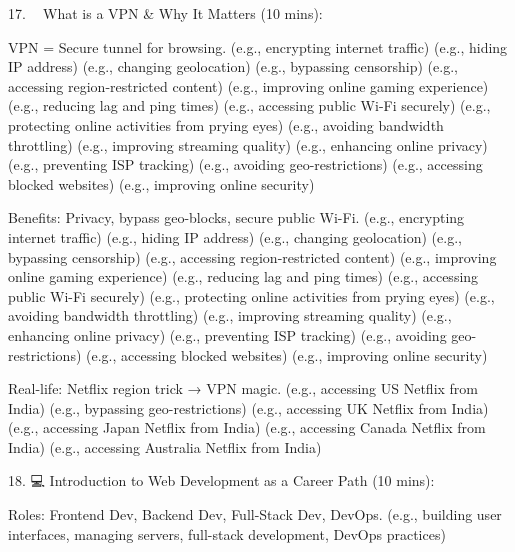     17. 🕵️‍♂️ What is a VPN & Why It Matters (10 mins):

        VPN = Secure tunnel for browsing.
            (e.g., encrypting internet traffic)
            (e.g., hiding IP address)
            (e.g., changing geolocation)
            (e.g., bypassing censorship)
            (e.g., accessing region-restricted content)
            (e.g., improving online gaming experience)
            (e.g., reducing lag and ping times)
            (e.g., accessing public Wi-Fi securely)
            (e.g., protecting online activities from prying eyes)
            (e.g., avoiding bandwidth throttling)
            (e.g., improving streaming quality)
            (e.g., enhancing online privacy)
            (e.g., preventing ISP tracking)
            (e.g., avoiding geo-restrictions)
            (e.g., accessing blocked websites)
            (e.g., improving online security)


        Benefits: Privacy, bypass geo-blocks, secure public Wi-Fi.
            (e.g., encrypting internet traffic)
            (e.g., hiding IP address)
            (e.g., changing geolocation)
            (e.g., bypassing censorship)
            (e.g., accessing region-restricted content)
            (e.g., improving online gaming experience)
            (e.g., reducing lag and ping times)
            (e.g., accessing public Wi-Fi securely)
            (e.g., protecting online activities from prying eyes)
            (e.g., avoiding bandwidth throttling)
            (e.g., improving streaming quality)
            (e.g., enhancing online privacy)
            (e.g., preventing ISP tracking)
            (e.g., avoiding geo-restrictions)
            (e.g., accessing blocked websites)
            (e.g., improving online security)

        Real-life: Netflix region trick → VPN magic.
            (e.g., accessing US Netflix from India)
            (e.g., bypassing geo-restrictions)
            (e.g., accessing UK Netflix from India)
            (e.g., accessing Japan Netflix from India)
            (e.g., accessing Canada Netflix from India)
            (e.g., accessing Australia Netflix from India)




    18. 💻 Introduction to Web Development as a Career Path (10 mins):

        Roles: Frontend Dev, Backend Dev, Full-Stack Dev, DevOps.
            (e.g., building user interfaces, managing servers, full-stack development, DevOps practices)
            

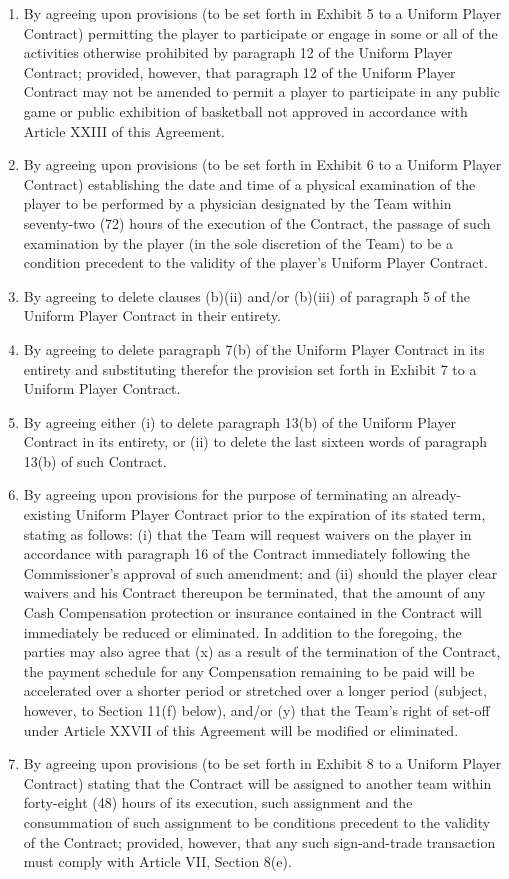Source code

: \documentclass[
]{book}
\begin{document}
\begin{enumerate}
\item
  By agreeing upon provisions (to be set forth in Exhibit 5 to a Uniform Player Contract) permitting the player to participate or engage in some or all of the activities otherwise prohibited by paragraph 12 of the Uniform Player Contract; provided, however, that paragraph 12 of the Uniform Player Contract may not be amended to permit a player to participate in any public game or public exhibition of basketball not approved in accordance with Article XXIII of this Agreement.
\item
  By agreeing upon provisions (to be set forth in Exhibit 6 to a Uniform Player Contract) establishing the date and time of a physical examination of the player to be performed by a physician designated by the Team within seventy-two (72) hours of the execution of the Contract, the passage of such examination by the player (in the sole discretion of the Team) to be a condition precedent to the validity of the player's Uniform Player Contract.
\item
  By agreeing to delete clauses (b)(ii) and/or (b)(iii) of paragraph 5 of the Uniform Player Contract in their entirety.
\item
  By agreeing to delete paragraph 7(b) of the Uniform Player Contract in its entirety and substituting therefor the provision set forth in Exhibit 7 to a Uniform Player Contract.
\item
  By agreeing either (i) to delete paragraph 13(b) of the Uniform Player Contract in its entirety, or (ii) to delete the last sixteen words of paragraph 13(b) of such Contract.
\item
  By agreeing upon provisions for the purpose of terminating an already-existing Uniform Player Contract prior to the expiration of its stated term, stating as follows: (i) that the Team will request waivers on the player in accordance with paragraph 16 of the Contract immediately following the Commissioner's approval of such amendment; and (ii) should the player clear waivers and his Contract thereupon be terminated, that the amount of any Cash Compensation protection or insurance contained in the Contract will immediately be reduced or eliminated. In addition to the foregoing, the parties may also agree that (x) as a result of the termination of the Contract, the payment schedule for any Compensation remaining to be paid will be accelerated over a shorter period or stretched over a longer period (subject, however, to Section 11(f) below), and/or (y) that the Team's right of set-off under Article XXVII of this Agreement will be modified or eliminated.
\item
  By agreeing upon provisions (to be set forth in Exhibit 8 to a Uniform Player Contract) stating that the Contract will be assigned to another team within forty-eight (48) hours of its execution, such assignment and the consummation of such assignment to be conditions precedent to the validity of the Contract; provided, however, that any such sign-and-trade transaction must comply with Article VII, Section 8(e).
\end{enumerate}
\end{document}
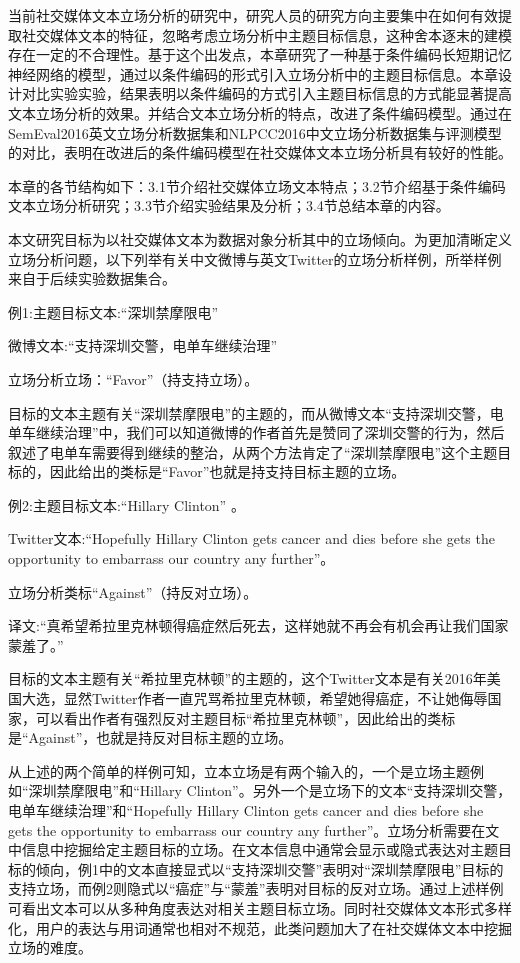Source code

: 
当前社交媒体文本立场分析的研究中，研究人员的研究方向主要集中在如何有效提取社交媒体文本的特征，忽略考虑立场分析中主题目标信息，这种舍本逐末的建模存在一定的不合理性。基于这个出发点，本章研究了一种基于条件编码长短期记忆神经网络的模型，通过以条件编码的形式引入立场分析中的主题目标信息。本章设计对比实验实验，结果表明以条件编码的方式引入主题目标信息的方式能显著提高文本立场分析的效果。并结合文本立场分析的特点，改进了条件编码模型。通过在SemEval2016英文立场分析数据集和NLPCC2016中文立场分析数据集与评测模型的对比，表明在改进后的条件编码模型在社交媒体文本立场分析具有较好的性能。

本章的各节结构如下：3.1节介绍社交媒体立场文本特点；3.2节介绍基于条件编码文本立场分析研究；3.3节介绍实验结果及分析；3.4节总结本章的内容。

本文研究目标为以社交媒体文本为数据对象分析其中的立场倾向。为更加清晰定义立场分析问题，以下列举有关中文微博与英文Twitter的立场分析样例，所举样例来自于后续实验数据集合。

例1:主题目标文本:“深圳禁摩限电”

微博文本:“支持深圳交警，电单车继续治理”

立场分析立场：“Favor”（持支持立场）。

目标的文本主题有关“深圳禁摩限电”的主题的，而从微博文本“支持深圳交警，电单车继续治理”中，我们可以知道微博的作者首先是赞同了深圳交警的行为，然后叙述了电单车需要得到继续的整治，从两个方法肯定了“深圳禁摩限电”这个主题目标的，因此给出的类标是“Favor”也就是持支持目标主题的立场。

例2:主题目标文本:“Hillary Clinton” 。

Twitter文本:“Hopefully Hillary Clinton gets cancer and dies before she gets the opportunity to embarrass our country any further”。

立场分析类标“Against”（持反对立场）。

译文:“真希望希拉里克林顿得癌症然后死去，这样她就不再会有机会再让我们国家蒙羞了。”

目标的文本主题有关“希拉里克林顿”的主题的，这个Twitter文本是有关2016年美国大选，显然Twitter作者一直咒骂希拉里克林顿，希望她得癌症，不让她侮辱国家，可以看出作者有强烈反对主题目标“希拉里克林顿”，因此给出的类标是“Against”，也就是持反对目标主题的立场。

从上述的两个简单的样例可知，立本立场是有两个输入的，一个是立场主题例如“深圳禁摩限电”和“Hillary Clinton”。另外一个是立场下的文本“支持深圳交警，电单车继续治理”和“Hopefully Hillary Clinton gets cancer and dies before she gets the opportunity to embarrass our country any further”。立场分析需要在文中信息中挖掘给定主题目标的立场。在文本信息中通常会显示或隐式表达对主题目标的倾向，例1中的文本直接显式以“支持深圳交警”表明对“深圳禁摩限电”目标的支持立场，而例2则隐式以“癌症”与“蒙羞”表明对目标的反对立场。通过上述样例可看出文本可以从多种角度表达对相关主题目标立场。同时社交媒体文本形式多样化，用户的表达与用词通常也相对不规范，此类问题加大了在社交媒体文本中挖掘立场的难度。

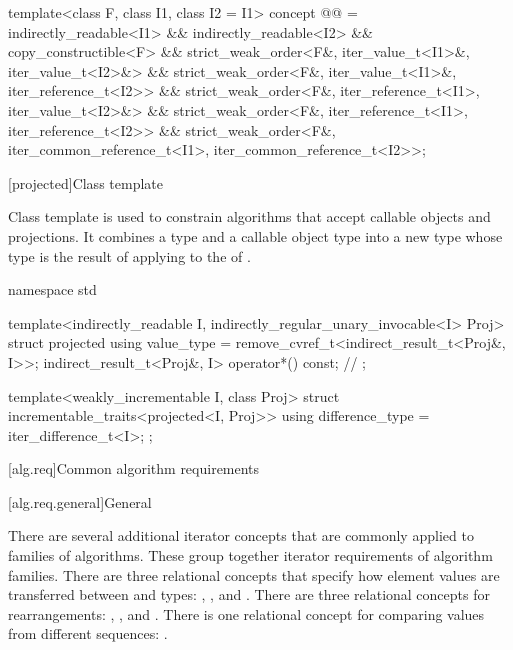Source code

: \begin{codeblock}
{  template<class F, class I1, class I2 = I1>
    concept @@ =
      indirectly_readable<I1> && indirectly_readable<I2> &&
      copy_constructible<F> &&
      strict_weak_order<F&, iter_value_t<I1>&, iter_value_t<I2>&> &&
      strict_weak_order<F&, iter_value_t<I1>&, iter_reference_t<I2>> &&
      strict_weak_order<F&, iter_reference_t<I1>, iter_value_t<I2>&> &&
      strict_weak_order<F&, iter_reference_t<I1>, iter_reference_t<I2>> &&
      strict_weak_order<F&, iter_common_reference_t<I1>, iter_common_reference_t<I2>>;
}
\end{codeblock}

[projected]{Class template }

\pnum
Class template  is used to constrain algorithms
that accept callable objects and projections.
It combines a  type  and
a callable object type  into a new  type
whose  type is the result of applying
 to the  of .

%
\begin{codeblock}
namespace std {
  template<indirectly_readable I, indirectly_regular_unary_invocable<I> Proj>
  struct projected {
    using value_type = remove_cvref_t<indirect_result_t<Proj&, I>>;
    indirect_result_t<Proj&, I> operator*() const;              // \notdef
  };

  template<weakly_incrementable I, class Proj>
  struct incrementable_traits<projected<I, Proj>> {
    using difference_type = iter_difference_t<I>;
  };
}
\end{codeblock}

[alg.req]{Common algorithm requirements}

[alg.req.general]{General}

\pnum
There are several additional iterator concepts that are commonly applied
to families of algorithms. These group together iterator requirements
of algorithm families.
There are three relational concepts that specify
how element values are transferred between
 and  types:
,
, and
.
There are three relational concepts for rearrangements:
,
, and
.
There is one relational concept for comparing values from different sequences:
.

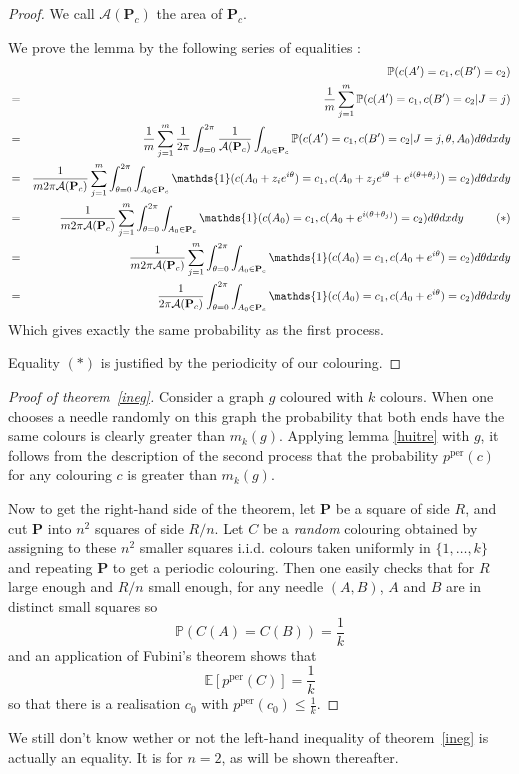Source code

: \documentclass[a4paper,11pt]{article}
\theoremstyle{definition}
\theoremstyle{remark}
\renewcommand{\Pr}{\mathbb{P}}
\newcommand{\Esp}{\mathbb{E}}
\renewcommand{\P}{\mathbf{P}}
\newcommand{\pper}{p^{\mathrm{per}}}
\begin{document}
\begin{proof}
We call $\mathcal{A}(\P_c)$ the area of $\P_c$.

We prove the lemma by the following series of equalities :
\begin{eqnarray*}
& & \mathbb{P}(c(A') = c_1, c(B') = c_2) \\
  &=& \frac{1}{m}\sum_{j=1}^{m} \mathbb{P}(c(A') = c_1, c(B') = c_2 | J=j)  \\
  &=& \frac{1}{m}\sum_{j=1}^{m}  \frac{1}{2\pi}\int_{\theta =0} ^{2\pi} \frac{1}{\mathcal{A}(\P_c)}\int_{A_0 \in \P_c} \mathbb{P}(c(A') = c_1, c(B') = c_2 | J=j, \theta, A_0) d\theta dx dy \\  
  &=& \frac{1}{m 2\pi \mathcal{A}(\P_c)}\sum_{j=1}^{m}\int_{\theta =0} ^{2\pi} \int_{A_0 \in \P_c} \mathds{1}(c(A_0 + z_i e^{i\theta}) = c_1, c(A_0 +z_j e^{i\theta} + e^{i (\theta + \theta_j)}) = c_2) d\theta dx dy \\  
    &=& \frac{1}{m 2\pi \mathcal{A}(\P_c)}\sum_{j=1}^{m} \int_{\theta =0} ^{2\pi} \int_{A_0 \in \P_c} \mathds{1}(c(A_0) = c_1, c(A_0 + e^{i (\theta + \theta_j)}) = c_2 ) d\theta dx dy \hspace{1 cm} (*)\\ 
    &=& \frac{1}{m 2\pi \mathcal{A}(\P_c)}\sum_{j=1}^{m} \int_{\theta =0} ^{2\pi} \int_{A_0 \in \P_c} \mathds{1}(c(A_0) = c_1, c(A_0 + e^{i \theta}) = c_2 ) d\theta dx dy \\ 
    &=& \frac{1}{2\pi \mathcal{A}(\P_c)}\int_{\theta =0} ^{2\pi} \int_{A_0 \in \P_c} \mathds{1}(c(A_0) = c_1, c(A_0 + e^{i \theta}) = c_2 ) d\theta dx dy \\ 
\end{eqnarray*}
Which gives exactly the same probability as the first process.

Equality $(*)$ is justified by the periodicity of our colouring.
\end{proof}

\begin{proof}[Proof of theorem~\ref{ineg}]
Consider a graph $g$ coloured with $k$ colours. When one chooses a needle
randomly on this graph the probability that both ends have the same
colours is clearly greater than $m_k(g)$. Applying lemma \ref{huitre} with $g$, 
it follows from the description of the second process that the probability 
$\pper(c)$ for any colouring $c$ is greater than $m_k(g)$.

Now to get the right-hand side of the theorem, let $\P$ be a square of side $R$,
and cut $\P$ into $n^2$ squares of side $R/n$. Let $C$ be a \textit{random} 
colouring obtained by assigning to these $n^2$ smaller squares i.i.d. colours
taken uniformly in $\{1,\dots,k\}$ and repeating $\P$ to get a periodic 
colouring. Then one easily checks that for $R$ large enough and $R/n$ small
enough, for any needle $(A,B)$, $A$ and $B$ are in distinct small squares so
$$\Pr(C(A)=C(B)) = \frac1k$$
and an application of Fubini's theorem shows that
$$\Esp[\pper(C)] = \frac1k$$
so that there is a realisation $c_0$ with $\pper(c_0) \leq \frac1k$.
\end{proof}
We still don't know wether or not the left-hand inequality of theorem~\ref{ineg} is actually an equality. It is for 
$n=2$, as will be shown thereafter.
\end{document}
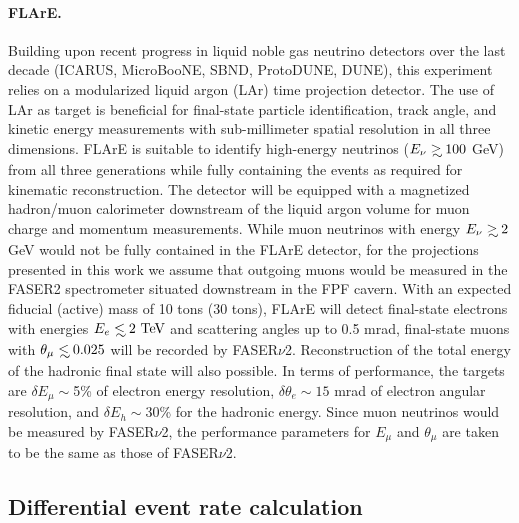  \paragraph{FLArE.}
 Building upon recent progress in liquid noble gas neutrino detectors over the last decade (ICARUS, MicroBooNE, SBND, ProtoDUNE, DUNE), this experiment relies on a modularized liquid argon (LAr) time projection detector.
 The use of LAr as target is beneficial for final-state particle identification, track angle, and kinetic energy measurements with sub-millimeter spatial resolution in all three dimensions.
 FLArE is suitable to identify high-energy neutrinos ($E_\nu \gsim 100$ GeV)  from all three generations
 while  fully containing the events as required for kinematic reconstruction.
 The detector will be equipped with a magnetized hadron/muon calorimeter downstream of the liquid argon volume
 for muon charge and momentum measurements.
 While muon neutrinos with energy $E_\nu \gsim 2$ GeV would not be fully
 contained in the  FLArE detector,
for the projections presented in this work
 we assume that outgoing muons would be measured in the FASER2 spectrometer
  situated downstream in the FPF cavern.
 With an expected fiducial (active) mass of 10 tons (30 tons), FLArE will
 detect final-state electrons with energies $E_{e}\lsim 2~\rm{TeV}$ and
 scattering angles up to 0.5 mrad,  final-state muons
 with $\theta_\mu \lsim 0.025$ will be recorded by FASER$\nu$2.
 Reconstruction of the total energy of the hadronic final state will also
 possible. 
 In terms of performance, the targets
 are $\delta E_\mu \sim$5\% of electron energy resolution,
 $\delta \theta_e \sim 15$ mrad of electron angular  resolution,
 and $\delta E_h \sim 30$\% for the hadronic energy.
 Since muon neutrinos would be measured by FASER$\nu$2, the
 performance parameters for $E_\mu$ and $\theta_\mu$ are  taken
 to be the same as those of FASER$\nu$2.

\subsection{Differential event rate calculation}
\label{sec:pseudo-data_generation}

— Problem —
From the entries above, restate word for word the lines from the line containing "that accept callable objects and projections." to the line containing "There are several", both ends included, and nothing more.

— Result of the exercise —
that accept callable objects and projections.
It combines a  type  and
a callable object type  into a new  type
whose  type is the result of applying
 to the  of .

%
\begin{codeblock}
namespace std {
  template<indirectly_readable I, indirectly_regular_unary_invocable<I> Proj>
  struct projected {
    using value_type = remove_cvref_t<indirect_result_t<Proj&, I>>;
    indirect_result_t<Proj&, I> operator*() const;              // \notdef
  };

  template<weakly_incrementable I, class Proj>
  struct incrementable_traits<projected<I, Proj>> {
    using difference_type = iter_difference_t<I>;
  };
}
\end{codeblock}

[alg.req]{Common algorithm requirements}

[alg.req.general]{General}

\pnum
There are several additional iterator concepts that are commonly applied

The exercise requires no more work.